Jouy-en-Josas. Récit édifiant d’un projet furtif

L'hôtel de ville de Jouy-en-Josas. Henry Salomé CC BY-SA 3.0
L'hôtel de ville de Jouy-en-Josas. Henry Salomé CC BY-SA 3.0

Une municipalité favorable, des opérations d’insertion réussies, des locaux vacants : tous les éléments étaient réunis pour que s’implante un centre de formation pour réfugiés. Pourtant, ce projet a été abandonné…
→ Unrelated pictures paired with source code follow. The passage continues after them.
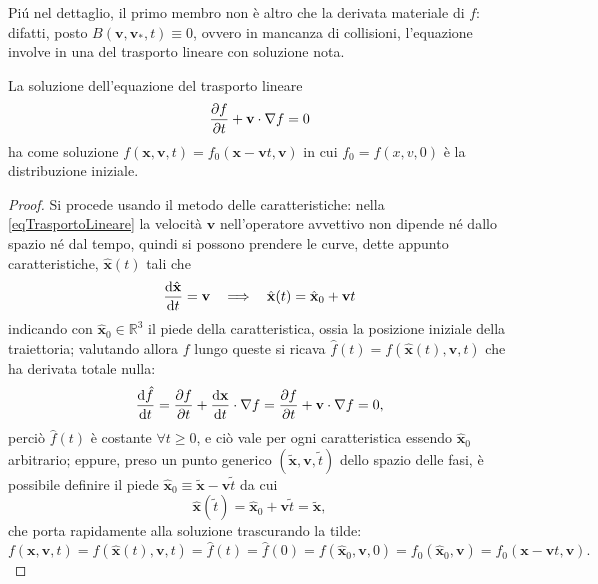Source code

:       Piú nel dettaglio, il primo membro non è altro che la derivata materiale di \(f\): difatti, posto \(B(\mathbf v,\mathbf v_*,t)\equiv0\), ovvero in mancanza di collisioni, l'equazione involve in una del trasporto lineare con soluzione nota.
      
      \begin{prp}
        La soluzione dell'equazione del trasporto lineare
        \begin{equation}
          \label{eqTrasportoLineare}
          \derP ft+\mathbf v\cdot\nabla f=0
        \end{equation}
        ha come soluzione \(f(\mathbf x,\mathbf v,t)=f_0(\mathbf x-\mathbf vt,\mathbf v)\) in cui \(f_0=f(x,v,0)\) è la distribuzione iniziale.
      \end{prp}

      \begin{proof}
        Si procede usando il metodo delle caratteristiche: nella \eqref{eqTrasportoLineare} la velocità \(\mathbf v\) nell'operatore avvettivo non dipende né dallo spazio né dal tempo, quindi si possono prendere le curve, dette appunto caratteristiche, \(\hat{\mathbf x}(t)\) tali che
        \begin{equation}
          \label{eqCurveCaratteristiche}
          \derS{\hat{\mathbf x}}t=\mathbf v
          \ \ \implies\ \ 
          \hat{\mathbf x}(t)=\hat{\mathbf x}_0+\mathbf vt
        \end{equation}
        indicando con \(\hat{\mathbf x}_0\in\mathbb R^3\) il piede della caratteristica, ossia la posizione iniziale della traiettoria; valutando allora \(f\) lungo queste si ricava \(\hat f(t)=f(\hat{\mathbf x}(t),\mathbf v,t)\) che ha derivata totale nulla:
        \[
          \derS{\hat f}t
          =\derP ft+\derS{\mathbf x}t\cdot\nabla f
          =\derP ft+\mathbf v\cdot\nabla f=0,
        \]
        perciò \(\hat f(t)\) è costante \(\forall t\geq0\), e ciò vale per ogni caratteristica essendo \(\hat{\mathbf x}_0\) arbitrario; eppure, preso un punto generico \((\tilde{\mathbf x},\mathbf v,\tilde t)\) dello spazio delle fasi, è possibile definire il piede \(\hat{\mathbf x}_0\equiv\tilde{\mathbf x}-\mathbf v\tilde t\) da cui
        \[
          \hat{\mathbf x}(\tilde t)
          =\hat{\mathbf x}_0+\mathbf v\tilde t
          =\tilde{\mathbf x},
        \]
        che porta rapidamente alla soluzione trascurando la tilde:
        \[
          f(\mathbf x,\mathbf v,t)
          =f(\hat{\mathbf x}(t),\mathbf v,t)
          =\hat f(t)=\hat f(0)
          =f(\hat{\mathbf x}_0,\mathbf v,0)
          =f_0(\hat{\mathbf x}_0,\mathbf v)
          =f_0(\mathbf x-\mathbf vt,\mathbf v).
        \]
      \end{proof}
Jouy-en-Josas : la ville de 8 000 habitants, située en Île-de-France, est surtout connue pour accueillir l’école de commerce HEC ainsi que l’Institut national de la recherche agronomique (INRA). Début 2018, alors que les débats sur l’accueil des migrants en Europe sont au plus fort, la ville se retrouve au cœur d’un différend autour de l’implantation d’un centre de formation pour réfugiés. Le projet d’installation est discrètement conçu par les services de l’État, sans association préalable de la commune.
L’équipe en charge de la municipalité depuis 2008 se veut indépendante de tout parti politique. Réunie sur la base d’un rassemblement de compétences et de sensibilités variées, elle s’est construite autour d’un projet de solidarité et de développement durable. Le projet territorial vise concrètement à protéger et embellir la ville, à redynamiser son centre et susciter une vie locale plus animée en développant une politique de solidarité. Cela passe notamment par le développement d’une offre diversifiée de logements aidés qui font encore cruellement défaut dans ce secteur géographique. Avec Solidarités nouvelles pour le logement ou Habitat et humanisme ont pu être réalisés des logements d’insertion, une résidence intergénérationnelle en plein centre-ville ou encore la première « maison qui déménage », bâti démontable et remontable pour héberger temporairement des ménages précaires sur des terrains en attente d’affectation… C’est dans cet esprit qu’au moment de la « crise des réfugiés », la municipalité s’est déclarée prête à mettre à disposition des appartements, en coordination avec des associations (le Secours Catholique, JRS Welcome), mobilisatrices d’un nombre significatif de bénévoles. Aussi la ville de Jouy a-t-elle été considérée en haut lieu comme une localisation possible pour accueillir un projet de centre de formation de réfugiés.

Un projet mystérieux

Fin 2017, les locaux « campus Thales », situés en bordure de Bièvre à deux pas du centre-ville, sont mis en vente. La mairie décide aussitôt de préempter le site, afin d’en contrôler le devenir : nous souhaitions qu’il demeure un lieu de formation et voulions trouver un intérêt partagé entre la municipalité, les habitants et les gestionnaires du site afin d’éviter qu’il reste vacant trop longtemps.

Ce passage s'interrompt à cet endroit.